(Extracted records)
★ ★ ★ ★

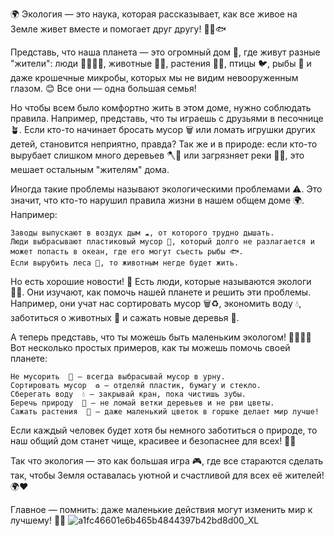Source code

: 🌍 Экология — это наука, которая рассказывает, как все живое на Земле живет вместе и помогает друг другу!  🌱🐾🐟 

Представь, что наша планета — это огромный дом 🏡, где живут разные "жители": люди 👨‍👩‍👧‍👦, животные 🐶🐘, растения 🌳🌷, птицы 🐦, рыбы 🐠 и даже крошечные микробы, которых мы не видим невооруженным глазом. 😊 Все они — одна большая семья!  

Но чтобы всем было комфортно жить в этом доме, нужно соблюдать правила. Например, представь, что ты играешь с друзьями в песочнице 🪴. Если кто-то начинает бросать мусор 🗑️ или ломать игрушки других детей, становится неприятно, правда? Так же и в природе: если кто-то вырубает слишком много деревьев 🪓🌳 или загрязняет реки 🚮💧, это мешает остальным "жителям" дома. 

Иногда такие проблемы называют экологическими проблемами  ⚠️. Это значит, что кто-то нарушил правила жизни в нашем общем доме 🌍. Например: 

    Заводы выпускают в воздух дым ☁️, от которого трудно дышать.
    Люди выбрасывают пластиковый мусор 🥤, который долго не разлагается и может попасть в океан, где его могут съесть рыбы 🐟.
    Если вырубить леса 🌲, то животным негде будет жить.
     

Но есть хорошие новости! 🌟 Есть люди, которые называются экологи  🧑‍🔬. Они изучают, как помочь нашей планете и решить эти проблемы. Например, они учат нас сортировать мусор 🗑️♻️, экономить воду 💧, заботиться о животных 🐾 и сажать новые деревья 🌱. 

А теперь представь, что ты можешь быть маленьким экологом! 🦸‍♂️🦸‍♀️ Вот несколько простых примеров, как ты можешь помочь своей планете: 

    Не мусорить  🚮 — всегда выбрасывай мусор в урну.
    Сортировать мусор  ♻️ — отделяй пластик, бумагу и стекло.
    Сберегать воду  💧 — закрывай кран, пока чистишь зубы.
    Беречь природу  🌳 — не ломай ветки деревьев и не рви цветы.
    Сажать растения  🌿 — даже маленький цветок в горшке делает мир лучше!
     

Если каждый человек будет хотя бы немного заботиться о природе, то наш общий дом станет чище, красивее и безопаснее для всех! 🌈✨ 

Так что экология — это как большая игра 🎮, где все стараются сделать так, чтобы Земля оставалась уютной и счастливой для всех её жителей! 🌍❤️  

Главное — помнить: даже маленькие действия могут изменить мир к лучшему!  🌟😊 
![a1fc46601e6b465b4844397b42bd8d00_XL](https://github.com/user-attachments/assets/a334f727-b0a5-45c4-ba0f-ce28bd4d41b1)
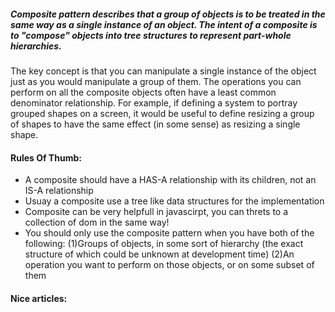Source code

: ##### Composite pattern describes that a group of objects is to be treated in the same way as a single instance of an object. The intent of a composite is to "compose" objects into tree structures to represent part-whole hierarchies. 

The key concept is that you can manipulate a single instance of the object just as you would manipulate a group of them. The operations you can perform on all the composite objects often have a least common denominator relationship. For example, if defining a system to portray grouped shapes on a screen, it would be useful to define resizing a group of shapes to have the same effect (in some sense) as resizing a single shape.

#### Rules Of Thumb:
+ A composite should have a HAS-A relationship with its children, not an IS-A relationship
+ Usuay a composite use a tree like data structures for the implementation
+ Composite can be very helpfull in javascirpt, you can threts to a collection of dom in the same way!
+ You should only use the composite pattern when you have both of the following: (1)Groups of objects, in some sort of hierarchy (the exact structure of which could be unknown at development time) (2)An operation you want to perform on those objects, or on some subset of them

#### Nice articles:
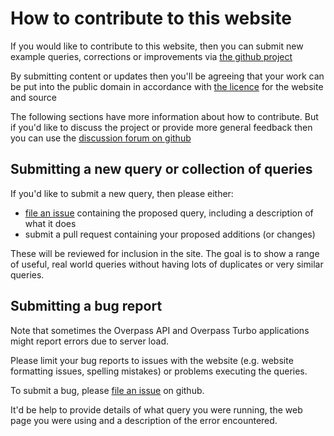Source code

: # How to contribute to this website

If you would like to contribute to this website, then you can submit new
example queries, corrections or improvements via [the github project](https://github.com/ldodds/osm-queries)

By submitting content or updates then you'll be agreeing that your work can be
put into the public domain in accordance with [the licence](licence.html) for
the website and source

The following sections have more information about how to contribute. But if you'd
like to discuss the project or provide more general feedback then you can use the
[discussion forum on github](https://github.com/ldodds/osm-queries/discussions)

## Submitting a new query or collection of queries

If you'd like to submit a new query, then please either:

* [file an issue](https://github.com/ldodds/osm-queries/issues) containing the proposed query, including a description of what it does
* submit a pull request containing your proposed additions (or changes)

These will be reviewed for inclusion in the site. The goal is to show a range of
useful, real world queries without having lots of duplicates or very similar queries.

## Submitting a bug report

Note that sometimes the Overpass API and Overpass Turbo applications
might report errors due to server load.

Please limit your bug reports to issues with the website (e.g. website formatting issues, spelling mistakes)
or problems executing the queries.

To submit a bug, please [file an issue](https://github.com/ldodds/osm-queries/issues) on github.

It'd be help to provide details of what query you were running, the web page you were
using and a description of the error encountered.
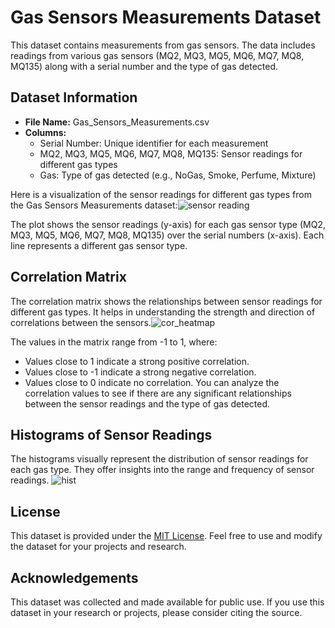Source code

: # Gas Sensors Measurements Dataset
This dataset contains measurements from gas sensors. The data includes readings from various gas sensors (MQ2, MQ3, MQ5, MQ6, MQ7, MQ8, MQ135) along with a serial number and the type of gas detected.

## Dataset Information

- **File Name:** Gas_Sensors_Measurements.csv
- **Columns:**
  - Serial Number: Unique identifier for each measurement
  - MQ2, MQ3, MQ5, MQ6, MQ7, MQ8, MQ135: Sensor readings for different gas types
  - Gas: Type of gas detected (e.g., NoGas, Smoke, Perfume, Mixture)


Here is a visualization of the sensor readings for different gas types from the Gas Sensors Measurements dataset:![sensor reading](https://github.com/TakMashhido/Gas-Sensors-Measurements-Dataset/assets/48276165/ea64ff95-9d79-4cbf-a598-6a4b7a773683)

The plot shows the sensor readings (y-axis) for each gas sensor type (MQ2, MQ3, MQ5, MQ6, MQ7, MQ8, MQ135) over the serial numbers (x-axis). Each line represents a different gas sensor type.


## Correlation Matrix

The correlation matrix shows the relationships between sensor readings for different gas types. It helps in understanding the strength and direction of correlations between the sensors.![cor_heatmap](https://github.com/TakMashhido/Gas-Sensors-Measurements-Dataset/assets/48276165/806dce05-8133-4185-9cb2-a43b6cfefd38)

The values in the matrix range from -1 to 1, where:

  - Values close to 1 indicate a strong positive correlation.
  - Values close to -1 indicate a strong negative correlation.
  - Values close to 0 indicate no correlation.
You can analyze the correlation values to see if there are any significant relationships between the sensor readings and the type of gas detected.

## Histograms of Sensor Readings

The histograms visually represent the distribution of sensor readings for each gas type. They offer insights into the range and frequency of sensor readings.
![hist](https://github.com/TakMashhido/Gas-Sensors-Measurements-Dataset/assets/48276165/a91af28a-35e5-4daf-8d6f-49dab2ee9e51)


## License
This dataset is provided under the [MIT License](https://github.com/TakMashhido/Gas-Sensors-Measurements-Dataset/blob/main/LICENSE). Feel free to use and modify the dataset for your projects and research.

## Acknowledgements
This dataset was collected and made available for public use. If you use this dataset in your research or projects, please consider citing the source.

★ ★ ★ ★

Your reply should hold every line above exactly as written and none of the pictures.

| Task answer |
Source code

: 🌍 Экология — это наука, которая рассказывает, как все живое на Земле живет вместе и помогает друг другу!  🌱🐾🐟 

Представь, что наша планета — это огромный дом 🏡, где живут разные "жители": люди 👨‍👩‍👧‍👦, животные 🐶🐘, растения 🌳🌷, птицы 🐦, рыбы 🐠 и даже крошечные микробы, которых мы не видим невооруженным глазом. 😊 Все они — одна большая семья!  

Но чтобы всем было комфортно жить в этом доме, нужно соблюдать правила. Например, представь, что ты играешь с друзьями в песочнице 🪴. Если кто-то начинает бросать мусор 🗑️ или ломать игрушки других детей, становится неприятно, правда? Так же и в природе: если кто-то вырубает слишком много деревьев 🪓🌳 или загрязняет реки 🚮💧, это мешает остальным "жителям" дома. 

Иногда такие проблемы называют экологическими проблемами  ⚠️. Это значит, что кто-то нарушил правила жизни в нашем общем доме 🌍. Например: 

    Заводы выпускают в воздух дым ☁️, от которого трудно дышать.
    Люди выбрасывают пластиковый мусор 🥤, который долго не разлагается и может попасть в океан, где его могут съесть рыбы 🐟.
    Если вырубить леса 🌲, то животным негде будет жить.
     

Но есть хорошие новости! 🌟 Есть люди, которые называются экологи  🧑‍🔬. Они изучают, как помочь нашей планете и решить эти проблемы. Например, они учат нас сортировать мусор 🗑️♻️, экономить воду 💧, заботиться о животных 🐾 и сажать новые деревья 🌱. 

А теперь представь, что ты можешь быть маленьким экологом! 🦸‍♂️🦸‍♀️ Вот несколько простых примеров, как ты можешь помочь своей планете: 

    Не мусорить  🚮 — всегда выбрасывай мусор в урну.
    Сортировать мусор  ♻️ — отделяй пластик, бумагу и стекло.
    Сберегать воду  💧 — закрывай кран, пока чистишь зубы.
    Беречь природу  🌳 — не ломай ветки деревьев и не рви цветы.
    Сажать растения  🌿 — даже маленький цветок в горшке делает мир лучше!
     

Если каждый человек будет хотя бы немного заботиться о природе, то наш общий дом станет чище, красивее и безопаснее для всех! 🌈✨ 

Так что экология — это как большая игра 🎮, где все стараются сделать так, чтобы Земля оставалась уютной и счастливой для всех её жителей! 🌍❤️  

Главное — помнить: даже маленькие действия могут изменить мир к лучшему!  🌟😊 
![a1fc46601e6b465b4844397b42bd8d00_XL](https://github.com/user-attachments/assets/a334f727-b0a5-45c4-ba0f-ce28bd4d41b1)
Source code

: ##### Composite pattern describes that a group of objects is to be treated in the same way as a single instance of an object. The intent of a composite is to "compose" objects into tree structures to represent part-whole hierarchies. 

The key concept is that you can manipulate a single instance of the object just as you would manipulate a group of them. The operations you can perform on all the composite objects often have a least common denominator relationship. For example, if defining a system to portray grouped shapes on a screen, it would be useful to define resizing a group of shapes to have the same effect (in some sense) as resizing a single shape.

#### Rules Of Thumb:
+ A composite should have a HAS-A relationship with its children, not an IS-A relationship
+ Usuay a composite use a tree like data structures for the implementation
+ Composite can be very helpfull in javascirpt, you can threts to a collection of dom in the same way!
+ You should only use the composite pattern when you have both of the following: (1)Groups of objects, in some sort of hierarchy (the exact structure of which could be unknown at development time) (2)An operation you want to perform on those objects, or on some subset of them

#### Nice articles:
Source code

: # How to contribute to this website

If you would like to contribute to this website, then you can submit new
example queries, corrections or improvements via [the github project](https://github.com/ldodds/osm-queries)

By submitting content or updates then you'll be agreeing that your work can be
put into the public domain in accordance with [the licence](licence.html) for
the website and source

The following sections have more information about how to contribute. But if you'd
like to discuss the project or provide more general feedback then you can use the
[discussion forum on github](https://github.com/ldodds/osm-queries/discussions)

## Submitting a new query or collection of queries

If you'd like to submit a new query, then please either:

* [file an issue](https://github.com/ldodds/osm-queries/issues) containing the proposed query, including a description of what it does
* submit a pull request containing your proposed additions (or changes)

These will be reviewed for inclusion in the site. The goal is to show a range of
useful, real world queries without having lots of duplicates or very similar queries.

## Submitting a bug report

Note that sometimes the Overpass API and Overpass Turbo applications
might report errors due to server load.

Please limit your bug reports to issues with the website (e.g. website formatting issues, spelling mistakes)
or problems executing the queries.

To submit a bug, please [file an issue](https://github.com/ldodds/osm-queries/issues) on github.

It'd be help to provide details of what query you were running, the web page you were
using and a description of the error encountered.
Source code

: # Gas Sensors Measurements Dataset
This dataset contains measurements from gas sensors. The data includes readings from various gas sensors (MQ2, MQ3, MQ5, MQ6, MQ7, MQ8, MQ135) along with a serial number and the type of gas detected.

## Dataset Information

- **File Name:** Gas_Sensors_Measurements.csv
- **Columns:**
  - Serial Number: Unique identifier for each measurement
  - MQ2, MQ3, MQ5, MQ6, MQ7, MQ8, MQ135: Sensor readings for different gas types
  - Gas: Type of gas detected (e.g., NoGas, Smoke, Perfume, Mixture)


Here is a visualization of the sensor readings for different gas types from the Gas Sensors Measurements dataset:![sensor reading](https://github.com/TakMashhido/Gas-Sensors-Measurements-Dataset/assets/48276165/ea64ff95-9d79-4cbf-a598-6a4b7a773683)

The plot shows the sensor readings (y-axis) for each gas sensor type (MQ2, MQ3, MQ5, MQ6, MQ7, MQ8, MQ135) over the serial numbers (x-axis). Each line represents a different gas sensor type.


## Correlation Matrix

The correlation matrix shows the relationships between sensor readings for different gas types. It helps in understanding the strength and direction of correlations between the sensors.![cor_heatmap](https://github.com/TakMashhido/Gas-Sensors-Measurements-Dataset/assets/48276165/806dce05-8133-4185-9cb2-a43b6cfefd38)

The values in the matrix range from -1 to 1, where:

  - Values close to 1 indicate a strong positive correlation.
  - Values close to -1 indicate a strong negative correlation.
  - Values close to 0 indicate no correlation.
You can analyze the correlation values to see if there are any significant relationships between the sensor readings and the type of gas detected.

## Histograms of Sensor Readings

The histograms visually represent the distribution of sensor readings for each gas type. They offer insights into the range and frequency of sensor readings.
![hist](https://github.com/TakMashhido/Gas-Sensors-Measurements-Dataset/assets/48276165/a91af28a-35e5-4daf-8d6f-49dab2ee9e51)


## License
This dataset is provided under the [MIT License](https://github.com/TakMashhido/Gas-Sensors-Measurements-Dataset/blob/main/LICENSE). Feel free to use and modify the dataset for your projects and research.

## Acknowledgements
This dataset was collected and made available for public use. If you use this dataset in your research or projects, please consider citing the source.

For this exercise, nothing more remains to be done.